Your task: Find the lines below that include the word "status" and report how many there are, with no other text.
Record set Start Marker
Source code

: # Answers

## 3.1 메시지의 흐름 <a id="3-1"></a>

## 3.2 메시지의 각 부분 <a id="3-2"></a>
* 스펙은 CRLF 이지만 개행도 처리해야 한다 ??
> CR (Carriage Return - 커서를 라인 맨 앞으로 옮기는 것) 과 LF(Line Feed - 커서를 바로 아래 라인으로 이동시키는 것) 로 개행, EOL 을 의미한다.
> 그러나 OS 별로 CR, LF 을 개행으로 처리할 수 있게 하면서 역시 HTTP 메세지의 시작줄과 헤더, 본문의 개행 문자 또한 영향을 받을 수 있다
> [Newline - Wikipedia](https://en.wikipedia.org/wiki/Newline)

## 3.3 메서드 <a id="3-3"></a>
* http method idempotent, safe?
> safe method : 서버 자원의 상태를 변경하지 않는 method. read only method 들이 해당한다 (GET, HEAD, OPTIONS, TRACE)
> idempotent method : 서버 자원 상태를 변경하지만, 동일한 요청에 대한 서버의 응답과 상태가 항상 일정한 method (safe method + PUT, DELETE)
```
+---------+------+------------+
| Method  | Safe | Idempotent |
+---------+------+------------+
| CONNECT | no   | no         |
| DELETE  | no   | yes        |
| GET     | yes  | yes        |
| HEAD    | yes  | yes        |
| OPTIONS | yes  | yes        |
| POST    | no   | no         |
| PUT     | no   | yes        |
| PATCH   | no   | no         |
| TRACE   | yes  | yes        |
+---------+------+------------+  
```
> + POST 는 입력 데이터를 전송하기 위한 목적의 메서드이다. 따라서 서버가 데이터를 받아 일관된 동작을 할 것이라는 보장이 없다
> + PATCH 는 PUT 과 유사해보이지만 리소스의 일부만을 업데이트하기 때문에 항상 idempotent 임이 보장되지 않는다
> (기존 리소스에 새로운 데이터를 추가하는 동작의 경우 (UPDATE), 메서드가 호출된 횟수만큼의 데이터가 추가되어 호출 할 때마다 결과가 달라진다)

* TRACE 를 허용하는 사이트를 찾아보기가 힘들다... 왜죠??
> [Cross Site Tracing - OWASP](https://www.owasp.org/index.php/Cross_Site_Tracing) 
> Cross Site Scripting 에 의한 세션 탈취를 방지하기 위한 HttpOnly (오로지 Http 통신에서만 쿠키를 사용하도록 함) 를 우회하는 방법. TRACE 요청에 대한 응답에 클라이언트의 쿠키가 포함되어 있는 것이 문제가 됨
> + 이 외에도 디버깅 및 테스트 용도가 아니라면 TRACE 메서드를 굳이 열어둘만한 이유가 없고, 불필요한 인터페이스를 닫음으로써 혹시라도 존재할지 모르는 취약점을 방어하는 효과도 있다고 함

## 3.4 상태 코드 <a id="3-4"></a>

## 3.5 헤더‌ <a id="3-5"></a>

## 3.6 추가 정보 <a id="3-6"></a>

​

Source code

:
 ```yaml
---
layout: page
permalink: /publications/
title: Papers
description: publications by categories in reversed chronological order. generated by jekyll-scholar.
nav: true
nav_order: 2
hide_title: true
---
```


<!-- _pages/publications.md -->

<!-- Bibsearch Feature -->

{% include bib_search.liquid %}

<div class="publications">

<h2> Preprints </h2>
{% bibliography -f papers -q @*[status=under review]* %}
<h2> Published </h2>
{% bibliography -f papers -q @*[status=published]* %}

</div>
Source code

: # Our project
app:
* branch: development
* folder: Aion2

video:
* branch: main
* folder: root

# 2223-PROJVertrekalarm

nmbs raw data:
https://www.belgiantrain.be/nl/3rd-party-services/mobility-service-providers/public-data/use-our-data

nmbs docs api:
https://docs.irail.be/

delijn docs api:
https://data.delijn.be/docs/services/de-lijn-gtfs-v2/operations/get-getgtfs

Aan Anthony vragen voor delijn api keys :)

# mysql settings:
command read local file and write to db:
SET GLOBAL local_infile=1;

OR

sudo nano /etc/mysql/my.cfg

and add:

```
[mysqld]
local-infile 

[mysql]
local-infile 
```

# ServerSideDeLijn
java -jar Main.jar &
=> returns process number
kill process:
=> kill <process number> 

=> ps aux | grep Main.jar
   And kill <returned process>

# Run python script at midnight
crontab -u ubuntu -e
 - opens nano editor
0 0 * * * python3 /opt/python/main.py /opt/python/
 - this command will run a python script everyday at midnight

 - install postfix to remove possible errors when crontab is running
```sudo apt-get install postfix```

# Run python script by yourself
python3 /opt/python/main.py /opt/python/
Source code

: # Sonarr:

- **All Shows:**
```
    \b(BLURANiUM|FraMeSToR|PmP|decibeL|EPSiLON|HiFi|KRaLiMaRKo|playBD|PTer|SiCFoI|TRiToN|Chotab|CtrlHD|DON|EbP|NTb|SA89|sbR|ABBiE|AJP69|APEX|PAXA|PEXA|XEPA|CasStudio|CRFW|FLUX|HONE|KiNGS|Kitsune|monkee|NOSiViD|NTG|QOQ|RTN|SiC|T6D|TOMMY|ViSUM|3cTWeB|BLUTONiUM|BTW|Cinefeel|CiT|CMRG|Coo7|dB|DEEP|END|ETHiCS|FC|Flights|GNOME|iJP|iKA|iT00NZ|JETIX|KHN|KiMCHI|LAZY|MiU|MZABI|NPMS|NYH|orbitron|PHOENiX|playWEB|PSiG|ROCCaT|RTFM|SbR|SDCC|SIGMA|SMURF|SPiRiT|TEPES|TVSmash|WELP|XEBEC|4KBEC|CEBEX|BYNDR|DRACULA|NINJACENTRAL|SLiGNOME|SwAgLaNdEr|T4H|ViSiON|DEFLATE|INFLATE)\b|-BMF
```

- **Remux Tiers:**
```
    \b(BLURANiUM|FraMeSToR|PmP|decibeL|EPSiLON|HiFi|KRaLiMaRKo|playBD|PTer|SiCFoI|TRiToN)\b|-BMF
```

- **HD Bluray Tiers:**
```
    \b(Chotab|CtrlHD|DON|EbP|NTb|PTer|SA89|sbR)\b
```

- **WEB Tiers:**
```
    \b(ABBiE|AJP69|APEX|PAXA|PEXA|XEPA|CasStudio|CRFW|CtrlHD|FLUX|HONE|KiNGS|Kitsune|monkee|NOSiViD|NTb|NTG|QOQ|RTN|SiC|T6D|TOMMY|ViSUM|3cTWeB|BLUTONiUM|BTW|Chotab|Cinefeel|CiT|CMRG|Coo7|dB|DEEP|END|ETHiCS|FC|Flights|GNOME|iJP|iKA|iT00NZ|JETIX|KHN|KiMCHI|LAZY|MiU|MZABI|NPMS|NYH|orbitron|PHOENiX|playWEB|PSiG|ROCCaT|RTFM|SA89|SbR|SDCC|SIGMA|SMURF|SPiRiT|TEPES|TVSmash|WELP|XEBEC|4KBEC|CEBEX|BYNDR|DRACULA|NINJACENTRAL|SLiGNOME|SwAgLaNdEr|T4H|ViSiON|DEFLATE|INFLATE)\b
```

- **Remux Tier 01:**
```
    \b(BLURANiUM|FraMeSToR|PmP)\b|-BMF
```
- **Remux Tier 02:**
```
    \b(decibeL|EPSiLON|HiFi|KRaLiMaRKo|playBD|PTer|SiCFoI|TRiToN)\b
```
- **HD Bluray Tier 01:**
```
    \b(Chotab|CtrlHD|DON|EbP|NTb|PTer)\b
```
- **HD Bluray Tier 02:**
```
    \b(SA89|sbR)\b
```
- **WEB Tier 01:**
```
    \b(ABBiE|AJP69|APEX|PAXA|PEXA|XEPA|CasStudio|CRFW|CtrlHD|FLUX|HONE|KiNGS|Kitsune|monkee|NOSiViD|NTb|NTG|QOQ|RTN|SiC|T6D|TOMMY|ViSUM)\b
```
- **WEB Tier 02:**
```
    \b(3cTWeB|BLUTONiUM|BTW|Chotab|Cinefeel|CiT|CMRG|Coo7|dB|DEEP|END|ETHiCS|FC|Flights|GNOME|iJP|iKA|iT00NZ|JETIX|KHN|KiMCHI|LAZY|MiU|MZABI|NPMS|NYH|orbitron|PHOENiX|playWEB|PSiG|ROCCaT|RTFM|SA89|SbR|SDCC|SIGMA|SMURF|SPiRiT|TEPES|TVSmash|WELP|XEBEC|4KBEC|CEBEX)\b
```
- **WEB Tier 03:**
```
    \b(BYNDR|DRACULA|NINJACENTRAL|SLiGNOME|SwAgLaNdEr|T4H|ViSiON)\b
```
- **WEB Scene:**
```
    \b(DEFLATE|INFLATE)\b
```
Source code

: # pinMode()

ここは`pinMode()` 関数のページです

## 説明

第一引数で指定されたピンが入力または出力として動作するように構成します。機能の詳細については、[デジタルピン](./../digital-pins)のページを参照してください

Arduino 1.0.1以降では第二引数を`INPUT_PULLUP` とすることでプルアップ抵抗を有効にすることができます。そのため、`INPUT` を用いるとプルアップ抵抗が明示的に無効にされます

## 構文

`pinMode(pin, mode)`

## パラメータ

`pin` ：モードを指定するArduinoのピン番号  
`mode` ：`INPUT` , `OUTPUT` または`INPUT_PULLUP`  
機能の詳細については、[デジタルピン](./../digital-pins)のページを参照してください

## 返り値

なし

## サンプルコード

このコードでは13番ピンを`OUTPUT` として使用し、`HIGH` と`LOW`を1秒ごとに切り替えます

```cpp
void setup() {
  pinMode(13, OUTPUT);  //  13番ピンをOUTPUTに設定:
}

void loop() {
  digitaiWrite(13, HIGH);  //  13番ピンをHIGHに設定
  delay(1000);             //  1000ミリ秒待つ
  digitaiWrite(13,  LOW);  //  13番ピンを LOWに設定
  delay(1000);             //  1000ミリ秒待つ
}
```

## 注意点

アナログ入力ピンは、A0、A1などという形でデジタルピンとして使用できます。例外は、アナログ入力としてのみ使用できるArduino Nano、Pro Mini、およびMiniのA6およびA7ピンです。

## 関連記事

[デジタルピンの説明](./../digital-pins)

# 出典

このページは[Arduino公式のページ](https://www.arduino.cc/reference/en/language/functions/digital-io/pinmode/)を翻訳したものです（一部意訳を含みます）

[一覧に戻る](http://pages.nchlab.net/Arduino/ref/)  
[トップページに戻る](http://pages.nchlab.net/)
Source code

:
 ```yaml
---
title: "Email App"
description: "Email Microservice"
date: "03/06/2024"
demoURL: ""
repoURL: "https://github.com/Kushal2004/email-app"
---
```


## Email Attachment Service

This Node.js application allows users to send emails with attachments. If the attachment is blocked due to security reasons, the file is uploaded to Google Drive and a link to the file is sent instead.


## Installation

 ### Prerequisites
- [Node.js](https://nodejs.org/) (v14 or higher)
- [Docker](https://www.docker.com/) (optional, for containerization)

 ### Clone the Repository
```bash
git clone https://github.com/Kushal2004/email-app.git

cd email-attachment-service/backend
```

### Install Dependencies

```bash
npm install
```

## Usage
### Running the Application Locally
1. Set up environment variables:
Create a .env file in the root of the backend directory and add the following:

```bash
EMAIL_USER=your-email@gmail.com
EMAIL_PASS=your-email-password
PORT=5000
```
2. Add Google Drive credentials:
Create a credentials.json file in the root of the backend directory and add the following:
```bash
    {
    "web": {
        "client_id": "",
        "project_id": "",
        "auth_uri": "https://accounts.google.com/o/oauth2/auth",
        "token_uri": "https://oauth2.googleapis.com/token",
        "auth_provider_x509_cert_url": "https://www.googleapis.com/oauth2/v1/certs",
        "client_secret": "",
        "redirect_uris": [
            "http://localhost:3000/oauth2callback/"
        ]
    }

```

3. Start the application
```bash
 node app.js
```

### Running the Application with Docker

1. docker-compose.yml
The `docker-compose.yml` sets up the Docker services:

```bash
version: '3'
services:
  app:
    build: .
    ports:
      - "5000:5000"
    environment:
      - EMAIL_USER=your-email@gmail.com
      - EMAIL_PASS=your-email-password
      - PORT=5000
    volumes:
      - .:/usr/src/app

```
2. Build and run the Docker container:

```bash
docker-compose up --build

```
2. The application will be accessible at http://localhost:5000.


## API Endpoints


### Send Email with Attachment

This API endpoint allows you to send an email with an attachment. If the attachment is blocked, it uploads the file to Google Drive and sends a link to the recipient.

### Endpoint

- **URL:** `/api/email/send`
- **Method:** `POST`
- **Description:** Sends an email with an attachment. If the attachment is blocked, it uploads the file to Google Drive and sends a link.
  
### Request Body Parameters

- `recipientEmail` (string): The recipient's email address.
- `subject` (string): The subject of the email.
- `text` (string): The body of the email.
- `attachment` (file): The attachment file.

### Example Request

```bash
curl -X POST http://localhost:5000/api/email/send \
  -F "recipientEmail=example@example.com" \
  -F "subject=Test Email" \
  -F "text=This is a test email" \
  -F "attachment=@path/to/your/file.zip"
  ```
Record set End Marker
Problem solution: 2